Adding coverage data to your VCF¶
pVACseq is able to parse coverage information directly from the VCF. The expected annotation format is outlined below.
Type |
VCF Sample |
Format Fields |
---|---|---|
Tumor DNA Coverage |
single-sample VCF or |
|
Tumor RNA Coverage |
single-sample VCF or |
|
Normal DNA Coverage |
|
|
Tumor DNA Coverage
If the VCF is a single-sample VCF, pVACseq assumes that this sample is the
tumor sample. If the VCF is a multi-sample VCF, pVACseq will look for the
sample using the sample_name
parameter and treat that sample as the tumor
sample.
For this tumor sample, the tumor DNA depth is determined from the DP
format field.
The tumor DNA VAF is determined from the AF
field. If the VCF does not contain a
AF
format field, the tumor DNA VAF is calculated from the AD
and DP
fields
by dividing the allele count by the total read depth.
Tumor RNA Coverage
If the VCF is a single-sample VCF, pVACseq assumes that this sample is the
tumor sample. If the VCF is a multi-sample VCF, pVACseq will look for the
sample using the sample_name
parameter and treat that sample as the tumor
sample.
For this tumor sample, the tumor RNA depth is determined from the RDP
format field.
The tumor RNA VAF is determined from the RAF
field. If the VCF does not contain a
RAF
format field, the tumor RNA VAF is calculated from the RAD
and RDP
fields
by dividing the allele count by the total read depth.
Normal DNA Coverage
To parse normal DNA coverage information, the input VCF to pVACseq will need to be a
multi-sample (tumor/normal) VCF, with one sample being the tumor sample, and the other
the matched normal sample. The tumor sample is identified by the
sample_name
parameter while the normal sample can be specified with
--normal-sample-name
option.
For this normal sample, the normal DNA depth is determined from the DP
format field.
The normal DNA VAF is determined from the AF
field. If the VCF does not contain a
AF
format field, the normal DNA VAF is calculated from the AD
and DP
fields
by dividing the allele count by the total read depth.

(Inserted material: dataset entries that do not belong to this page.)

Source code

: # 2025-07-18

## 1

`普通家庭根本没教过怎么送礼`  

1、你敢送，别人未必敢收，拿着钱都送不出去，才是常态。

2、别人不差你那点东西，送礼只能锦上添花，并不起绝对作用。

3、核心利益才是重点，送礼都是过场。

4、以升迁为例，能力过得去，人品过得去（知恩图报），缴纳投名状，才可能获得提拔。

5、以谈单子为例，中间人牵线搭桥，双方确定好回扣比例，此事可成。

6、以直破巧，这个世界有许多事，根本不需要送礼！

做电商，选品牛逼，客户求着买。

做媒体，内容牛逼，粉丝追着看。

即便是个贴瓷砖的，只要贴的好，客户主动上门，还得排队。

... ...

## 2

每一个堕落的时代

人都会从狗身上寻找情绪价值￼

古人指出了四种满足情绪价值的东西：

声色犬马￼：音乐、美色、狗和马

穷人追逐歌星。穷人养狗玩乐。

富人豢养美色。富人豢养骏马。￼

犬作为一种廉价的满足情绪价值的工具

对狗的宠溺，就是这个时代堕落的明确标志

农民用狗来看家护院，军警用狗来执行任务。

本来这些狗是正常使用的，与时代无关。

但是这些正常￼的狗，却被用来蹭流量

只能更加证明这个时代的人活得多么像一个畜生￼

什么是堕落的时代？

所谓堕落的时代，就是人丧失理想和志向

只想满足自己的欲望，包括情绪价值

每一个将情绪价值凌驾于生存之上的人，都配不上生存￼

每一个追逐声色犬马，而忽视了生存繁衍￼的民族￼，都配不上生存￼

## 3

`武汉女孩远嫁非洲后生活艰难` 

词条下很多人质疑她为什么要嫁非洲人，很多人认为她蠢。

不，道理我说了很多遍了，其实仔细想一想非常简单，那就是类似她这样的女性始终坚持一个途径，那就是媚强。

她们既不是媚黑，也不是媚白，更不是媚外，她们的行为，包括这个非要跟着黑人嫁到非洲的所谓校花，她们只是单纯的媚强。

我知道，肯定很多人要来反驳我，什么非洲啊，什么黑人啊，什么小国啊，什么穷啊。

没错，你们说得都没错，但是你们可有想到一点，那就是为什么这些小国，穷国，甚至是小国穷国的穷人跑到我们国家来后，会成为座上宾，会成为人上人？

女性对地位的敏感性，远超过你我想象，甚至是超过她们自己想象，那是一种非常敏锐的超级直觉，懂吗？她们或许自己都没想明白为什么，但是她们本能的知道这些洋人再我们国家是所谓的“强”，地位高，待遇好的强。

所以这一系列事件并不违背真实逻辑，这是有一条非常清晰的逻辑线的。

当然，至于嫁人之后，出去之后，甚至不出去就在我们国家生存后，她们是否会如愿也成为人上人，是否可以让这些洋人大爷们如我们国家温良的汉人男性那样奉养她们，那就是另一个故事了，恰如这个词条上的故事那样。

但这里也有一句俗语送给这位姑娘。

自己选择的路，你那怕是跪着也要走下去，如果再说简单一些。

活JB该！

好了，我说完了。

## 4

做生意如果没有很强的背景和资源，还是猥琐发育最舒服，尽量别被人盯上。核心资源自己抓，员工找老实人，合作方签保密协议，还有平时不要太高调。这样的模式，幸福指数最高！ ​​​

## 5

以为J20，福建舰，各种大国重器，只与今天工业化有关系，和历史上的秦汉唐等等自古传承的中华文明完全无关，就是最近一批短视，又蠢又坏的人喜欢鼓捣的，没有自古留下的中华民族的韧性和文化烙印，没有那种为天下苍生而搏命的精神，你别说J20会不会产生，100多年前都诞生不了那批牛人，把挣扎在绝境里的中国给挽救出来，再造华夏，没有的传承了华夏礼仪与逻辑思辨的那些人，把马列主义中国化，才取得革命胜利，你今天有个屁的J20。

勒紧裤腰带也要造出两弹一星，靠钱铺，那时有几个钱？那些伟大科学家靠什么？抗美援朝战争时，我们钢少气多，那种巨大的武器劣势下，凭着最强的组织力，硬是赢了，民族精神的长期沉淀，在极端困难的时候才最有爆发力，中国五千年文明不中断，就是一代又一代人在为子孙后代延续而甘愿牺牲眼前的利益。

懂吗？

Using the vcf-readcount-annotator to add coverage information to your VCF¶
Some variant callers will already have added coverage information to your VCF.
However, if your VCF doesn’t contain coverage information or if you need to
add coverage information for additional samples or for RNA-seq data, you can
use the vcf-readcount-annotator
to do so. The vcf-readcount-annotator
will take the output from bam-readcount and use it to
add readcounts to your VCF.
bam-readcount needs to be run separately for snvs and indels so it is
recommended to first split multi-allelic sites by using a tool such as vt
decompose
.
Installing vt¶
The vt
tool suite can be installed by following the instructions on their
page.
Installing bam-readcount¶
The vcf-readcount-annotator
will add readcount information from bam-readcount
output files to your VCF. Therefore, you will first need to run bam-readcount
to obtain a file of readcounts for your variants.
Follow the installation instructions on the bam-readcount GitHub page.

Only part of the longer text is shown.